ASSIGNMENT:
The string "proof" may appear in lines of the entries below. Report how many lines hold it, with only the number.

+++ PROVIDED INFORMATION

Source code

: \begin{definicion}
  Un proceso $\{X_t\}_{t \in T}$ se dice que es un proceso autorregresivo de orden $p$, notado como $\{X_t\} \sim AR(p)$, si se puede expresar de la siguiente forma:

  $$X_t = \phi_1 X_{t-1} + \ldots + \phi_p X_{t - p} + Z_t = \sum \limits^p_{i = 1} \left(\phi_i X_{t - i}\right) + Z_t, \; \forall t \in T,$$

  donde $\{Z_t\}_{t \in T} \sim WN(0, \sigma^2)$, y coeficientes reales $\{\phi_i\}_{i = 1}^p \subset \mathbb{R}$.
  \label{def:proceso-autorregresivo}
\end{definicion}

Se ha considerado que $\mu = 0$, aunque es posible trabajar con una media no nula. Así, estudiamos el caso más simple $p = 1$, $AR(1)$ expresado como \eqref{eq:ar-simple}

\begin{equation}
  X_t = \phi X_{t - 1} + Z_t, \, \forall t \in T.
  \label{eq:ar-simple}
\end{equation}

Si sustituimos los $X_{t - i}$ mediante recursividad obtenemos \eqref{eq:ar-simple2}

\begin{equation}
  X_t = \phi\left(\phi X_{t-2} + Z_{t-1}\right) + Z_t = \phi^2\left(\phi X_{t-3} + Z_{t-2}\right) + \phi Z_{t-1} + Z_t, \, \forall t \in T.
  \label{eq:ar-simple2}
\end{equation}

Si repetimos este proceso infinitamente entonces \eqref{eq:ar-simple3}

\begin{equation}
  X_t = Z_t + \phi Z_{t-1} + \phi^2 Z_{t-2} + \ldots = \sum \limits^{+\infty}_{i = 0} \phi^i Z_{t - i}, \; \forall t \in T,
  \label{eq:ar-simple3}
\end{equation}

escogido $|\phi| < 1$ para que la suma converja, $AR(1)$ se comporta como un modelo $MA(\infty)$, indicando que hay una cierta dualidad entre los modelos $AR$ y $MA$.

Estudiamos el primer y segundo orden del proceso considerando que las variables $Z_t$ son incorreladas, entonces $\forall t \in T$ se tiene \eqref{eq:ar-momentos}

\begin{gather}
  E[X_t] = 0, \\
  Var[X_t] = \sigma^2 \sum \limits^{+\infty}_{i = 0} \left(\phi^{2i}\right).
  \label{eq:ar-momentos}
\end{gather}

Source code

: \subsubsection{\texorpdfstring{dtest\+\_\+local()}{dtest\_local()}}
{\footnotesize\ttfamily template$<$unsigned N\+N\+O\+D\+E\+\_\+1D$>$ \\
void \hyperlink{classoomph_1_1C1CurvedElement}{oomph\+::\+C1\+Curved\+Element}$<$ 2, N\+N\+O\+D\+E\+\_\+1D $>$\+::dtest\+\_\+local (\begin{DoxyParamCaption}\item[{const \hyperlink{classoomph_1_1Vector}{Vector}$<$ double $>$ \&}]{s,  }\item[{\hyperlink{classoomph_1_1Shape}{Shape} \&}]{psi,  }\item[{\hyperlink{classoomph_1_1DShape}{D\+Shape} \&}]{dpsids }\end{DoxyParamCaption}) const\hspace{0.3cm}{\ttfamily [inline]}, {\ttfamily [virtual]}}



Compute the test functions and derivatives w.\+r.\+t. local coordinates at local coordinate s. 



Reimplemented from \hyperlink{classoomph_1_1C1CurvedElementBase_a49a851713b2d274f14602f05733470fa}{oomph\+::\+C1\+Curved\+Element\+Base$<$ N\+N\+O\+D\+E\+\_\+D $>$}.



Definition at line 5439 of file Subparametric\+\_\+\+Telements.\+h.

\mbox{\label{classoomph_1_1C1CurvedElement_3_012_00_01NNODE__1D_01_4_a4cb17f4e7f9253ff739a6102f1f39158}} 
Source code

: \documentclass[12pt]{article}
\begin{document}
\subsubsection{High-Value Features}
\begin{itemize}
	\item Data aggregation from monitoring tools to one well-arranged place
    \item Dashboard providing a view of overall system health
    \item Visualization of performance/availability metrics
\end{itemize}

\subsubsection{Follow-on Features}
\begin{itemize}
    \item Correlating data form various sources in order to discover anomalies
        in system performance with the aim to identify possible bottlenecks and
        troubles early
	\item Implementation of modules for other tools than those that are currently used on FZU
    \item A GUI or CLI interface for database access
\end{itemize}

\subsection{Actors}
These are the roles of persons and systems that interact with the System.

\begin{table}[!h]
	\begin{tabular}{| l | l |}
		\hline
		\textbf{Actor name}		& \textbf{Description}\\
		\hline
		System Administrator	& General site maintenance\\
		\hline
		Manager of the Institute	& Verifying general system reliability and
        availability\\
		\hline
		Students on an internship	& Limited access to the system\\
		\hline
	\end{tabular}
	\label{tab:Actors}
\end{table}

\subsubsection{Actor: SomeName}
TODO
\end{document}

++++++
+++ PROVIDED INFORMATION

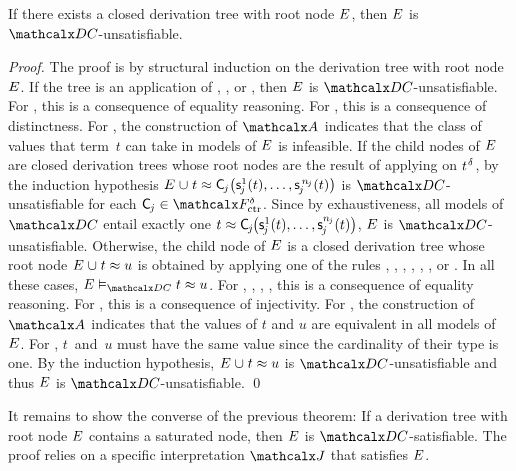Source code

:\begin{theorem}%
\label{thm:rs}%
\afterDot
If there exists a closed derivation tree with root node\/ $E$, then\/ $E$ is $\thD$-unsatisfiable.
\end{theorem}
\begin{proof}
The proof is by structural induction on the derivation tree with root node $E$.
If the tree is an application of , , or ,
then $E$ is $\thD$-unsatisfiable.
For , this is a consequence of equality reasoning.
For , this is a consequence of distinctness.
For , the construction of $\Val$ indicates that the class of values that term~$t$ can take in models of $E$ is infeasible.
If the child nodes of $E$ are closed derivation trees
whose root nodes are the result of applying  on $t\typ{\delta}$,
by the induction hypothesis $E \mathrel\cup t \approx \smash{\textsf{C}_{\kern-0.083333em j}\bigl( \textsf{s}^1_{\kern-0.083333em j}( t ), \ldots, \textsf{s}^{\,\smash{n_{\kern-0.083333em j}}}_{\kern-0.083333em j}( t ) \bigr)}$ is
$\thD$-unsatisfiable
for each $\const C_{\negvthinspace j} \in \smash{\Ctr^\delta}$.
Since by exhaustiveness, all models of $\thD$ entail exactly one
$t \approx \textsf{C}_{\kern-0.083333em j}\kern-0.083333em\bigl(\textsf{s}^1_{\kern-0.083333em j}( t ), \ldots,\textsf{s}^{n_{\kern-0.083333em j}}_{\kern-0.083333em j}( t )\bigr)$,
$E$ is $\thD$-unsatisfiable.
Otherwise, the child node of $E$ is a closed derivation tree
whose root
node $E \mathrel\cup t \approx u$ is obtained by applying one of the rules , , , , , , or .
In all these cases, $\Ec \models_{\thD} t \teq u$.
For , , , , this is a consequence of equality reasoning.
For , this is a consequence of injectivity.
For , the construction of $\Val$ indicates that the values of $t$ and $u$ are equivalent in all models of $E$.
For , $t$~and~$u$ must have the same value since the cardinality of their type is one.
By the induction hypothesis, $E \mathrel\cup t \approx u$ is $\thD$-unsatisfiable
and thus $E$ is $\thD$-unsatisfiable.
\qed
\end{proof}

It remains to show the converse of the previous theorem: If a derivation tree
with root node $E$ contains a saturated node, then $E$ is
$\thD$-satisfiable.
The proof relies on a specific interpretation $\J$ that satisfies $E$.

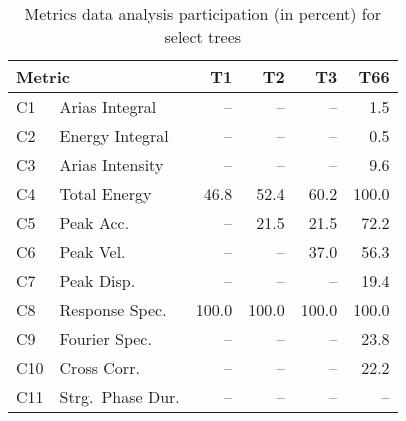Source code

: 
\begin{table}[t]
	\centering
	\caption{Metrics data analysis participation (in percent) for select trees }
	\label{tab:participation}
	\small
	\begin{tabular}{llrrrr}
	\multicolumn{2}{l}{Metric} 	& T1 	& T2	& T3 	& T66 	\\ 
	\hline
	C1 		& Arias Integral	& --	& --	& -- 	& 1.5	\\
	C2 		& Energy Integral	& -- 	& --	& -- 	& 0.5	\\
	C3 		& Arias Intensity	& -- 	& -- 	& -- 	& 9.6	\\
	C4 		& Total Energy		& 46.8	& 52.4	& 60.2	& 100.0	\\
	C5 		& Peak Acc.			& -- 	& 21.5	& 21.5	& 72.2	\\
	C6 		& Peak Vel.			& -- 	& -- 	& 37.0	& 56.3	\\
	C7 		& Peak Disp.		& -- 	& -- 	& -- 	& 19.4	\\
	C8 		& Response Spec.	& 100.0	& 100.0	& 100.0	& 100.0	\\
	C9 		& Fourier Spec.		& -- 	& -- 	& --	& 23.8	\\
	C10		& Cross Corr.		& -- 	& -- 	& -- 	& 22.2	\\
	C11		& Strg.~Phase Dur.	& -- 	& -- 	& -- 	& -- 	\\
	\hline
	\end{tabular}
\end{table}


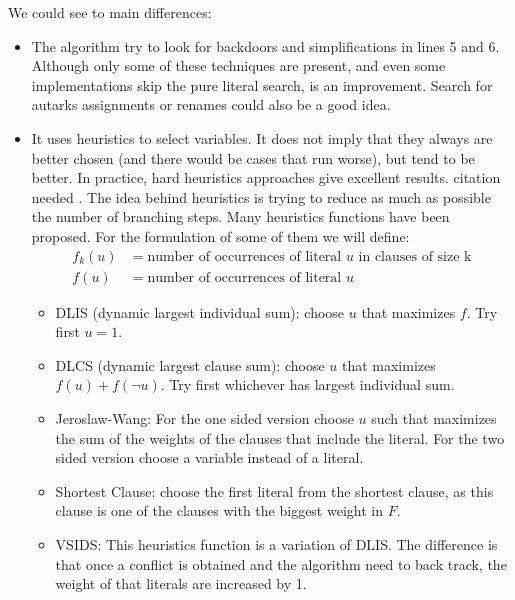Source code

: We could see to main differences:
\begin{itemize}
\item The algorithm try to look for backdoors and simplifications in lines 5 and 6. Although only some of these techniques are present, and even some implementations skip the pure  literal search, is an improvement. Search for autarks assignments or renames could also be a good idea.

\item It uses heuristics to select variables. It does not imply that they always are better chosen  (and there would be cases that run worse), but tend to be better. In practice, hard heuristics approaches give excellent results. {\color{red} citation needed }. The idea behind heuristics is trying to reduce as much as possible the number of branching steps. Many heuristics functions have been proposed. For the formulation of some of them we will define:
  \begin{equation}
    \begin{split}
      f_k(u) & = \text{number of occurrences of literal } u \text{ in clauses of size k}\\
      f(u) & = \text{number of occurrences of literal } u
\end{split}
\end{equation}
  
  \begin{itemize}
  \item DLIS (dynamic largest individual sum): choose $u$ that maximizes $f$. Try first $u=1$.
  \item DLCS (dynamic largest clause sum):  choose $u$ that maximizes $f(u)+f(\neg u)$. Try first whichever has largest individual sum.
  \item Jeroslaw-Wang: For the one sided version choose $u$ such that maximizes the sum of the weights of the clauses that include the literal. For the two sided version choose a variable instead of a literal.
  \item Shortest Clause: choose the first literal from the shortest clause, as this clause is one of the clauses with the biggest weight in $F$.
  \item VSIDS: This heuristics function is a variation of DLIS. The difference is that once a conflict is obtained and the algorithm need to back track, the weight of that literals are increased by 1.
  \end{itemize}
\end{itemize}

++++++
+++ PROVIDED INFORMATION

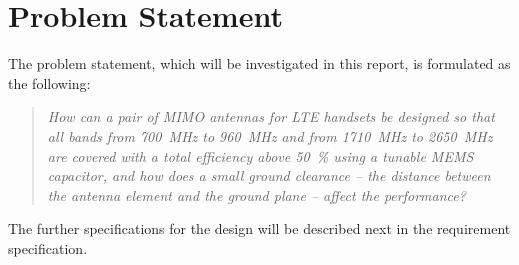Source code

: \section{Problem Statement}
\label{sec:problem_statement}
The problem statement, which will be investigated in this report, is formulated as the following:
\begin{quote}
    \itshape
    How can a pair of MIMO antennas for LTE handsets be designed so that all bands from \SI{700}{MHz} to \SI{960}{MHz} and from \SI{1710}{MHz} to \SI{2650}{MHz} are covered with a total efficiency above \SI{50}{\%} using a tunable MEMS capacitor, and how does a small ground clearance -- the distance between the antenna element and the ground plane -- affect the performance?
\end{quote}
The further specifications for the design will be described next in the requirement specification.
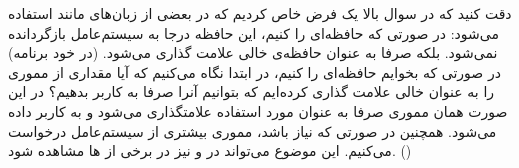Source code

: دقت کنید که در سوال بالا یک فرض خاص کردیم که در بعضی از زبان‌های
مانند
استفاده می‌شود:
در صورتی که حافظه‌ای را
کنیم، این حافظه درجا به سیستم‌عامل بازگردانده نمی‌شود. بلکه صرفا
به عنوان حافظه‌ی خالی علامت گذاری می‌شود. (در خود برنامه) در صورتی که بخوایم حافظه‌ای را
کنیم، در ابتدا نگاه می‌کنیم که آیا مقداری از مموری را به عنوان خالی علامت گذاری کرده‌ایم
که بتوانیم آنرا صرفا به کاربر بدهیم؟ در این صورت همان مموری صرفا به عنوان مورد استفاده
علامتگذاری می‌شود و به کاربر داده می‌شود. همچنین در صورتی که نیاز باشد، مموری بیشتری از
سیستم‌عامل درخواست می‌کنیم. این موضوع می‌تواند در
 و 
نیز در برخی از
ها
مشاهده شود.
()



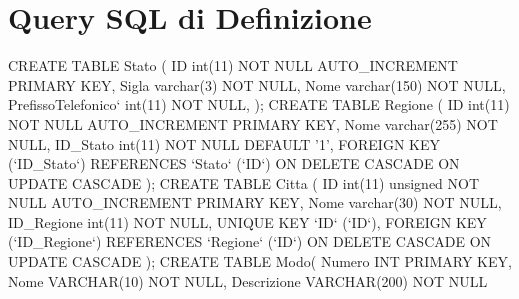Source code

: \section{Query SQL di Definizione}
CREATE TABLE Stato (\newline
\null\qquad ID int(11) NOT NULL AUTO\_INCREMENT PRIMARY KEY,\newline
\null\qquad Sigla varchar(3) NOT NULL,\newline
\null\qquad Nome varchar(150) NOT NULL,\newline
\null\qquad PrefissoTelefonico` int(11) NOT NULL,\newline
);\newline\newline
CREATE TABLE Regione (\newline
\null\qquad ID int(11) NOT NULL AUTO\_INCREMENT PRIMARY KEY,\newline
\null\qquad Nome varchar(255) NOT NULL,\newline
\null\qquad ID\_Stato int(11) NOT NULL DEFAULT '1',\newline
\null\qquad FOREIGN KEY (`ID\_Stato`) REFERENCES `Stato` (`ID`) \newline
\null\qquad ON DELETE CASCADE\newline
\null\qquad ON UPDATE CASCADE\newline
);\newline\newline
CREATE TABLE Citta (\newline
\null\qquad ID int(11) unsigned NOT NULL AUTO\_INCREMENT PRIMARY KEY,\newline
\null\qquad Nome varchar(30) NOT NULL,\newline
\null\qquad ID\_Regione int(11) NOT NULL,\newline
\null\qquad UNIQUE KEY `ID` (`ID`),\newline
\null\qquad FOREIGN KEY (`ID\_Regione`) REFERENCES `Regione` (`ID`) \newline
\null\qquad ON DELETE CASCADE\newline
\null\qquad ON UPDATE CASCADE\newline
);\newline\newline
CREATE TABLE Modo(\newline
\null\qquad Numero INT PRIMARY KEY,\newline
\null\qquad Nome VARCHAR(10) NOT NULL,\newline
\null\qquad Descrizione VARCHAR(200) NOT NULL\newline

++++++

ANSWER:
4